+++ Data for analysis +++

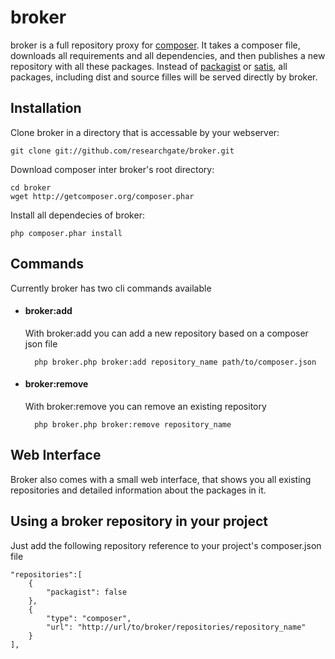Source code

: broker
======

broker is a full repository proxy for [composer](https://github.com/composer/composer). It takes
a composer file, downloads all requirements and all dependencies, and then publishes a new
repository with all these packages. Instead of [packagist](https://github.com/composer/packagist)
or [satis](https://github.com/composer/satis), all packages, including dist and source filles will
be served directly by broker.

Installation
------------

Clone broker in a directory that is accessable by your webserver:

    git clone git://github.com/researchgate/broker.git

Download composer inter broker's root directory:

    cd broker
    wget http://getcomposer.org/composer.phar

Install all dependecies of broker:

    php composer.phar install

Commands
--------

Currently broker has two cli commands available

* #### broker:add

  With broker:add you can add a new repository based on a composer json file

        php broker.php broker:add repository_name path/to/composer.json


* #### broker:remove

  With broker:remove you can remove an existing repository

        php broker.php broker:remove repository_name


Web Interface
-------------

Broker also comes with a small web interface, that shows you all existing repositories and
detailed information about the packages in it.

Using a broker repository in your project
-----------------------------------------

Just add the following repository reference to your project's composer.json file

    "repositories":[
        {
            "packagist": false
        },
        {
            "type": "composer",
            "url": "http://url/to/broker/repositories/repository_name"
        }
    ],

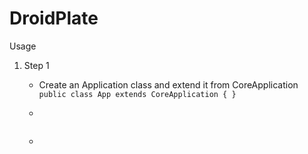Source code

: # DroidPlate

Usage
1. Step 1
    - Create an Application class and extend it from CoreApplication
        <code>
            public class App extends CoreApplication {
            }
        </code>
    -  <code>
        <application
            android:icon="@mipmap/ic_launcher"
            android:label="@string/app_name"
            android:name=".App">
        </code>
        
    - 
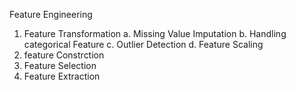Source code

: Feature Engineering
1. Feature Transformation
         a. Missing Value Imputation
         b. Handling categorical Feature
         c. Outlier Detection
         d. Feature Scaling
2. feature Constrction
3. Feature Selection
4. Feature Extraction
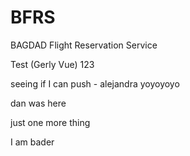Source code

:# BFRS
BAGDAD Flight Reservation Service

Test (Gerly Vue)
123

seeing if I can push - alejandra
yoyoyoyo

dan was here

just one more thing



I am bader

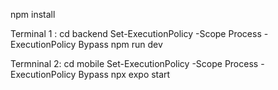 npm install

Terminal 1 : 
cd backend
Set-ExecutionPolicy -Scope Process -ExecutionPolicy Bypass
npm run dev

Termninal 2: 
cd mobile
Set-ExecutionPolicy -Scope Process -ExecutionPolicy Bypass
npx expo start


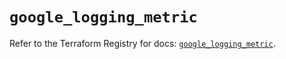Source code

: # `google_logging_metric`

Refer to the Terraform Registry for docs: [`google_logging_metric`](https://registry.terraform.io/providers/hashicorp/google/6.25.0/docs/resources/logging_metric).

+++
+++ Data for analysis +++

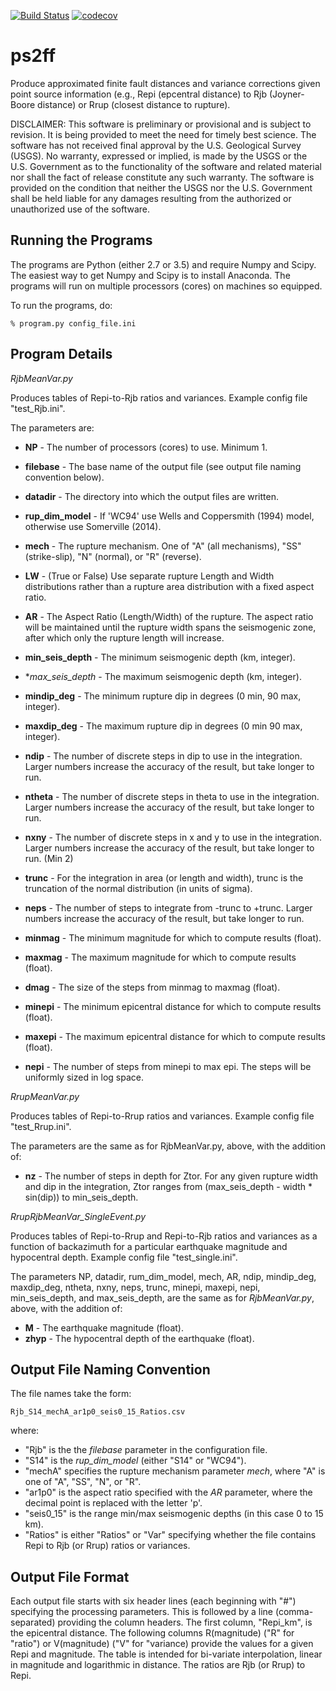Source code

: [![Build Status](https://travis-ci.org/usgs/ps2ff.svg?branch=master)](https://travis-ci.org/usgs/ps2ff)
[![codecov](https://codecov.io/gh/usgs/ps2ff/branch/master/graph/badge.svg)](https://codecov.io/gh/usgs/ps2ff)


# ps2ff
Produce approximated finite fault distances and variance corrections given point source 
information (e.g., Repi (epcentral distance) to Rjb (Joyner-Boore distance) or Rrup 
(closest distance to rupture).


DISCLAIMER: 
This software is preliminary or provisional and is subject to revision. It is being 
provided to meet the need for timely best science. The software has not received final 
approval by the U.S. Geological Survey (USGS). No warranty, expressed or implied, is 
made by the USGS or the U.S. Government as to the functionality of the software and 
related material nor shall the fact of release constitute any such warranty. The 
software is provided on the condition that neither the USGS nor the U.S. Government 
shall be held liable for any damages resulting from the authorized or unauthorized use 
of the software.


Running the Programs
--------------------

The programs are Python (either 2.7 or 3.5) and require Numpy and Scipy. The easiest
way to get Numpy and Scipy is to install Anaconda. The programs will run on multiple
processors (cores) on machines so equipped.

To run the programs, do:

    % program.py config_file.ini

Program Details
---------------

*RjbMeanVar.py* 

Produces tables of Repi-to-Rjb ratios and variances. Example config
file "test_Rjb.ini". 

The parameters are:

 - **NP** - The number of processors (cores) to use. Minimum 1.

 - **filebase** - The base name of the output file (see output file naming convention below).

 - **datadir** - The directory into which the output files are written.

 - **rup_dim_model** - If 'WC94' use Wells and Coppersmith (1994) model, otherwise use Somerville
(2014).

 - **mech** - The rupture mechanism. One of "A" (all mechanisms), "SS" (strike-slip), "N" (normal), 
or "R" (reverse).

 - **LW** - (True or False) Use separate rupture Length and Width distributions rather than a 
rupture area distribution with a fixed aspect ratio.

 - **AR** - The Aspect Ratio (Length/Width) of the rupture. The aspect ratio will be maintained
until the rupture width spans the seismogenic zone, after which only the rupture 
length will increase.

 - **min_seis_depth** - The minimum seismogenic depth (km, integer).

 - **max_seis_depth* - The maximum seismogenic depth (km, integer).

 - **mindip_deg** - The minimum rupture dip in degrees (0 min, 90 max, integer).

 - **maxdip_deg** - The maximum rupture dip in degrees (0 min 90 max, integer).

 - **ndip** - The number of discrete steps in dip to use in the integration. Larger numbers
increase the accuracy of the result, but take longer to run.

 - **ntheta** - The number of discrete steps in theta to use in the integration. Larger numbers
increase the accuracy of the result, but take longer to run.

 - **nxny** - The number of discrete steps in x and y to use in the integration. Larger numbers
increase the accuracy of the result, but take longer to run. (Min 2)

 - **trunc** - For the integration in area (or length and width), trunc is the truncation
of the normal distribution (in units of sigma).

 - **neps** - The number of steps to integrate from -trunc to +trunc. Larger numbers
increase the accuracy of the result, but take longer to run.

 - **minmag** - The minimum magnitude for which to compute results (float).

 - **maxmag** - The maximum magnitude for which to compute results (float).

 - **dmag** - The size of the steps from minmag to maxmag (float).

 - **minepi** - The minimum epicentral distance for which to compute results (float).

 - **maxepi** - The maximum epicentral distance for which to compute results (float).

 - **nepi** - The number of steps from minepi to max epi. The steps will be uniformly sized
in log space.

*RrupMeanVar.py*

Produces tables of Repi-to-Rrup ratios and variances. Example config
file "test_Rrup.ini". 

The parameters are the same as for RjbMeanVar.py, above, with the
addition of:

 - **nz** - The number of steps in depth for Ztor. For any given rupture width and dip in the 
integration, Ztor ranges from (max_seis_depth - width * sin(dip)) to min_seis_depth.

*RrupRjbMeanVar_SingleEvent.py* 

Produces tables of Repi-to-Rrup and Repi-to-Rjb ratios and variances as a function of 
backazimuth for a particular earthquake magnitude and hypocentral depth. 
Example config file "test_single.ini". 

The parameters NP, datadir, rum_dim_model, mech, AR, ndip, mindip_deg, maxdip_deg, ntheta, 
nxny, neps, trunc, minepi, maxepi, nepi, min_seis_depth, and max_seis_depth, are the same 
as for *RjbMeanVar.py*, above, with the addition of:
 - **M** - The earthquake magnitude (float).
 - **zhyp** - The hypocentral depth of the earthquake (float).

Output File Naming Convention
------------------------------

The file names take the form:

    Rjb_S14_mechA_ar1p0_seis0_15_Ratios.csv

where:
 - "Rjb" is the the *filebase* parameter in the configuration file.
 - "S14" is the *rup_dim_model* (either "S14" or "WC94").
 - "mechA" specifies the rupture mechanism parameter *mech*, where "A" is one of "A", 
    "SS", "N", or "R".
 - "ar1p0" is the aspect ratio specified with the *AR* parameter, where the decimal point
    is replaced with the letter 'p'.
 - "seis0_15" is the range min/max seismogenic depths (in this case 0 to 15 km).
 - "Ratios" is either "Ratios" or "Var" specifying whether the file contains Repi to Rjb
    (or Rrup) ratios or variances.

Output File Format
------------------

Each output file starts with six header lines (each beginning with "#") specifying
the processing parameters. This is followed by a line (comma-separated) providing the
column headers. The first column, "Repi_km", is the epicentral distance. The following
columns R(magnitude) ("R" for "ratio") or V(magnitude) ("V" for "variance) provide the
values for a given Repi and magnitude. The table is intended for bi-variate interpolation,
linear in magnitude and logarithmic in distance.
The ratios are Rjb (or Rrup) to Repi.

+++

*Task description*:
Out of the entries above, write out only the lines between the line holding "rupture area distribution" and the line holding "- **minepi** - The", inclusive, each exactly as given.

*Result for this task*:
rupture area distribution with a fixed aspect ratio.

 - **AR** - The Aspect Ratio (Length/Width) of the rupture. The aspect ratio will be maintained
until the rupture width spans the seismogenic zone, after which only the rupture 
length will increase.

 - **min_seis_depth** - The minimum seismogenic depth (km, integer).

 - **max_seis_depth* - The maximum seismogenic depth (km, integer).

 - **mindip_deg** - The minimum rupture dip in degrees (0 min, 90 max, integer).

 - **maxdip_deg** - The maximum rupture dip in degrees (0 min 90 max, integer).

 - **ndip** - The number of discrete steps in dip to use in the integration. Larger numbers
increase the accuracy of the result, but take longer to run.

 - **ntheta** - The number of discrete steps in theta to use in the integration. Larger numbers
increase the accuracy of the result, but take longer to run.

 - **nxny** - The number of discrete steps in x and y to use in the integration. Larger numbers
increase the accuracy of the result, but take longer to run. (Min 2)

 - **trunc** - For the integration in area (or length and width), trunc is the truncation
of the normal distribution (in units of sigma).

 - **neps** - The number of steps to integrate from -trunc to +trunc. Larger numbers
increase the accuracy of the result, but take longer to run.

 - **minmag** - The minimum magnitude for which to compute results (float).

 - **maxmag** - The maximum magnitude for which to compute results (float).

 - **dmag** - The size of the steps from minmag to maxmag (float).

 - **minepi** - The minimum epicentral distance for which to compute results (float).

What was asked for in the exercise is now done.